Büyük Daire, devletin, Alevi topluluğuna, dini uygulamalarına ve ibadet yerlerine yönelik tutumunun devletin tarafsızlık göreviyle ve dini toplulukların özerk olarak var olma hakkıyla bağdaşmadığını, ilgili ve yeterli gerekçe bulunmaması nedeniyle devletin bu konudaki takdir yetkisini aştığını ve bu durumun demokratik bir toplumda gerekli olarak değerlendirilemeyeceğini belirleterek din ve inanç özgürlüğünün ihlal edildiğine karar vermiştir.[7] Yine Büyük Daire, devletin İslam’ın çoğunluk tarafından benimsenen anlayışına dini kamu hizmetleri biçiminde tanıdığı statü ile Alevilere tanınan statü arasındaki göze çarpan dengesizliğin haklı gerekçelere dayandırılmaması, Alevi toplumunun bu dini kamu hizmetlerinin neredeyse bütünüyle dışında bırakılması ve ayrıca, tazmin edici tedbirlerin mevcut olmaması gibi hususları dikkate alarak, Alevilerin Sözleşme’nin 14. maddesi uyarınca ayrımcılığa maruz kaldığını tespit etmiştir.[8]
Bu kararların kesinleşmesinin ardından davalar, İHAM kararlarının uygulanıp uygulanmadığını denetleyen Avrupa Konseyi Bakanlar Komitesi’nin önüne gelmiştir. Halihazırda Bakanlar Komitesi önünde Alevilerin maruz kaldığı farklı biçimlerdeki ayrımcılığa ilişkin dört dava bulunmaktadır: Nüfus cüzdanındaki din hanesine ilişkin Sinan Işık v. Türkiye davası; zorunlu din derslerine ilişkin Hasan ve Eylem Zengin v. Türkiye ile Mansur Yalçın ve Diğerleri v. Türkiye davaları; Cemevlerinin elektrik faturası ödemekten muaf tutulmamalarına ilişkin Cumhuriyetçi Eğitim ve Kültür Merkezi Vakfı v. Türkiye davası; Alevilerin maruz kaldığı ayrımcılıklara ilişkin İzzettin Doğan ve Diğerleri v. Türkiye davası.

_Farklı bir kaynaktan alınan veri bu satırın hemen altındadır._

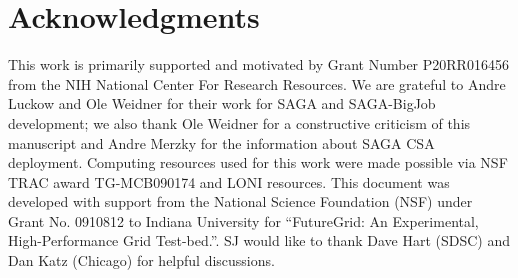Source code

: \documentclass[]{svjour3}
\begin{document}
\section*{Acknowledgments}
This work is primarily supported and motivated by Grant Number
P20RR016456 from the NIH National Center For Research Resources. We
are grateful to Andre Luckow and Ole Weidner for their work for SAGA
and SAGA-BigJob development; we also thank Ole Weidner for a
constructive criticism of this manuscript and Andre Merzky for the information about SAGA CSA deployment. Computing resources used for this work were made possible via NSF TRAC award TG-MCB090174 and
LONI resources. This document was developed with support from the
National Science Foundation (NSF) under Grant No. 0910812 to Indiana
University for ``FutureGrid: An Experimental, High-Performance Grid
Test-bed.''. SJ would like to thank Dave Hart (SDSC) and Dan Katz
(Chicago) for helpful discussions.



%

%

\end{document}
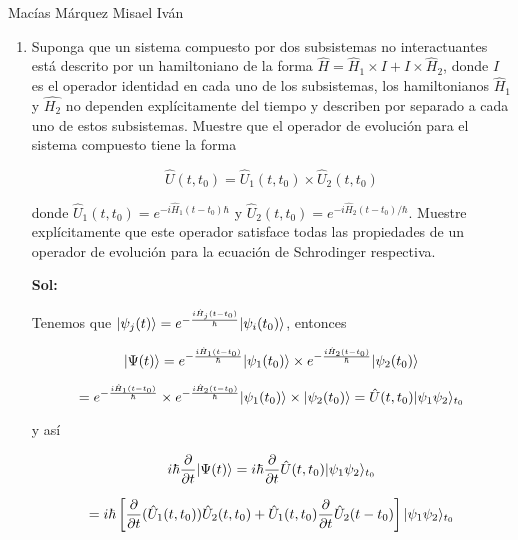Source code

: \documentclass[12pt,a4paper]{article}
\DeclarePairedDelimiter\ket{\lvert}{\rangle}
\begin{document}
Macías Márquez Misael Iván

\begin{enumerate}






\item Suponga que un sistema compuesto por dos subsistemas no interactuantes está descrito por un hamiltoniano de la forma $\hat{H} = \hat{H}_{1} \times I + I \times \hat{H}_2$, donde $I$ es el operador identidad en cada uno de los subsistemas, los hamiltonianos $\hat{H}_{1}$ y $\hat{H_{2}}$ no dependen explícitamente del tiempo y describen por separado a cada uno de estos subsistemas. Muestre que el operador de evolución para el sistema compuesto tiene la forma

\begin{equation*}
    \hat{U}(t,t_0) = \hat{U}_{1} (t,t_0) \times \hat{U}_{2} (t,t_0)
\end{equation*}

donde $\hat{U}_{1}(t,t_0)= e^{-i  \hat{H}_1 (t-t_0) \hbar}$ y $\hat{U}_{2} (t,t_0) = e^{-i \hat{H}_{2}(t-t_0)/ \hbar}$. Muestre explícitamente que este operador satisface todas las propiedades de un operador de evolución para la ecuación de Schrodinger respectiva.

\textbf{Sol:}


Tenemos que $\ket{\psi_{j}(t)} = e^{-\frac{i \hat{H}_{j}(t-t_0)}{\hbar}} \ket{\psi_{i}(t_0)}$, entonces

\begin{equation*}
    \ket{\Psi (t)} = e^{-\frac{i \hat{H}_1 (t-t_0)}{\hbar}} \ket{\psi_1 (t_0)}  \times e^{-\frac{i \hat{H}_{2} (t-t_0)}{\hbar}} \ket{\psi_2 (t_0)}
\end{equation*}

\begin{equation*}
    = e^{- \frac{i \hat{H}_1 (t-t_0)}{\hbar}} \times e^{- \frac{i \hat{H}_2 (t-t_0)}{\hbar}} \ket{\psi_{1}(t_0)} \times \ket{\psi_2 (t_0)} = \hat{U}(t,t_0) \ket{\psi_1 \psi_2}_{t_0}
\end{equation*}

y así

\begin{equation*}
    i \hbar \frac{\partial}{\partial t} \ket{\Psi (t)} = i \hbar \frac{\partial}{\partial t} \hat{U}(t,t_0) \ket{\psi_1 \psi_2}_{t_0}
\end{equation*}

\begin{equation*}
    = i \hbar \left[\frac{\partial}{\partial t} (\hat{U}_1 (t,t_0)) \hat{U}_2 (t,t_0) + \hat{U}_{1}(t,t_0) \frac{\partial}{\partial t} \hat{U}_2(t-t_0)\right]\ket{\psi_1 \psi_2}_{t_0}
\end{equation*}


\end{enumerate}
\end{document}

Sinan Işık v. Türkiye kararı dışında kalan dört dava, Hasan ve Eylem Zengin v. Türkiye davası altında birleştirilmiş ve Bakanlar Komitesi tarafından Zengin grubu davaları adı altında incelenmeye başlamıştır.[9]
Bakanlar Komitesi, Zengin grubu davalarıyla ilgili son değerlendirmesini 30 Kasım-2 Aralık 2021 tarihli toplantıda yapmış ve İHAM kararlarında devletin Alevilere, onların inançlarına ve ibadet yerlerine karşı devletin tarafsız davranma ve özerk olarak var olma haklarını sağlama yükümlülüğüne aykırı bir şekilde davrandığının tespit edildiğini hatırlatarak, bireysel ve genel önlemlerle ilgili karar almıştır.[10]

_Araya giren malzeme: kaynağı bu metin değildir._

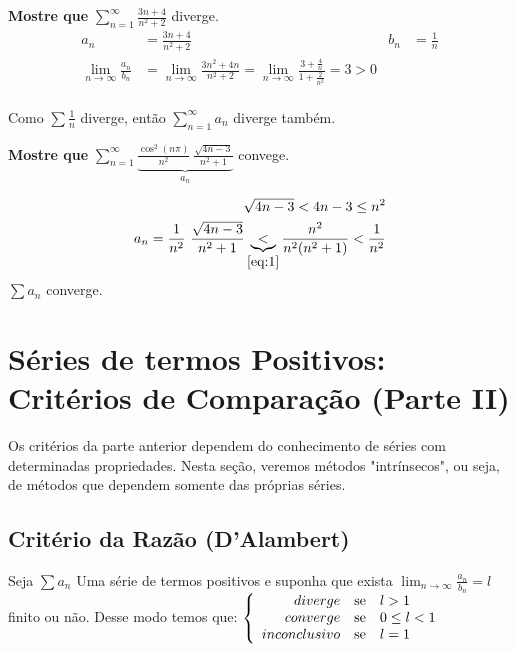 \documentclass[12pt,openany, letterpaper]{book}
\begin{document}
\hspace{5mm} \textbf{Mostre que} $\displaystyle{\sum_{n=1}^{\infty} \frac{3n + 4}{n^2 + 2}}$ diverge.
\begin{align*}
a_n &= \frac{3n + 4}{n^2 + 2} & b_n &= \frac{1}{n} \\
\lim_{n \rightarrow \infty} \frac{a_n}{b_n} &= \lim_{n \rightarrow \infty} \frac{3n^2 + 4n}{n^2 + 2} = \lim_{n \rightarrow \infty} \frac{3 + \frac{4}{n}}{1 + \frac{2}{n^2}} = 3 > 0 \\
\end{align*}

Como $\sum \frac{1}{n}$ diverge, então $\sum_{n = 1}^{\infty} a_n$ diverge também. \vspace{7mm}

\hspace{5mm} \textbf{Mostre que} $\displaystyle{\sum_{n=1}^{\infty} \underbrace{\frac{\cos^2(n\pi)}{n^2}\ \frac{\sqrt{4n-3}}{n^2+1}}_{a_n}}$ convege.

\begin{align}
\sqrt{4n-3} < 4n-3 \leq n^2 \label{eq:1} \\
a_n = \frac{1}{n^2} \ \frac{\sqrt{4n-3}}{n^2 + 1} \underbrace{<}_{\ref{eq:1}} \frac{n^2}{n^2(n^2+1)} < \frac{1}{n^2} \\
\end{align}
$\sum a_n$ converge.

\section{Séries de termos Positivos: Critérios de Comparação (Parte II)}
\label{sec:s210}

\hspace{5mm}Os critérios da parte anterior dependem do conhecimento de séries com determinadas propriedades. Nesta seção, veremos métodos "intrínsecos", ou seja, de métodos que dependem somente das próprias séries.

\subsection{Critério da Razão (D'Alambert)}
Seja $\sum a_n$ Uma série de termos positivos e suponha que exista $\displaystyle{\lim_{n \rightarrow \infty} \frac{a_n}{b_n} = l}$ finito ou não. Desse modo temos que: $\left\{ \begin{array}{rlll}
diverge & \hbox{se} &  l > 1 \\
converge & \hbox{se} & 0 \leq l < 1 \\
inconclusivo & \hbox{se} & l = 1 \\
\end{array}\right.$
\end{document}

Bu kararlarda cemevlerinin elektrik faturası ödemekten muaf tutulmalarıyla ilgili olarak Komite, CEM Vakfı’nın Eylül 2017’den bu yana elektrik faturası ödemekten muaf tutulup tutulmadığı ve bu ödemelerin iade edilmesi konusunda pratik bir çözüm üretilip üretilmediği konusunda, bir kez daha, Hükümet’ten cevap istemiştir.
Hatırlanacağı üzere, Hükümet, 2 Mart 2021 tarihinde İnsan Hakları Eylem Planı’nı duyurmuş ve bu Plan’da “Din ve Vicdan Özgürlüğünün En Geniş Anlamda Sağlanması” başlıklı 4.3 numaralı hedefte din ve inanç özgürlüğüne ilişkin yasal düzenlemelerin ve uygulamanın uluslararası insan hakları standartları ışığında gözden geçirileceği ve Adalet Bakanlığı’nın bu hedefi bir yıl içerisinde gerçekleştireceği belirtilmişti.[11] Bu bağlamda Eylem Planı’nda eğitim materyallerinin çoğulcu bir şekilde düzenlenmesi için Eğitim Bakanlığı’na da görev verilmişti.
Ancak İnanç Özgürlüğü Girişimi tarafından sunulan 9.2 bildiriminde de belirtildiği üzere, Eylem Planı’nda cemevlerinin elektrik faturalarına ilişkin özel bir hedef belirtilmemiş ve bu konuda herhangi bir yasal ve idari düzenleme yapılmadığı için cemevlerinin teker teker dava açmaları gerekmiştir ki bu da oldukça uzun süren, masraflı ve zahmetli bir süreçtir.[12]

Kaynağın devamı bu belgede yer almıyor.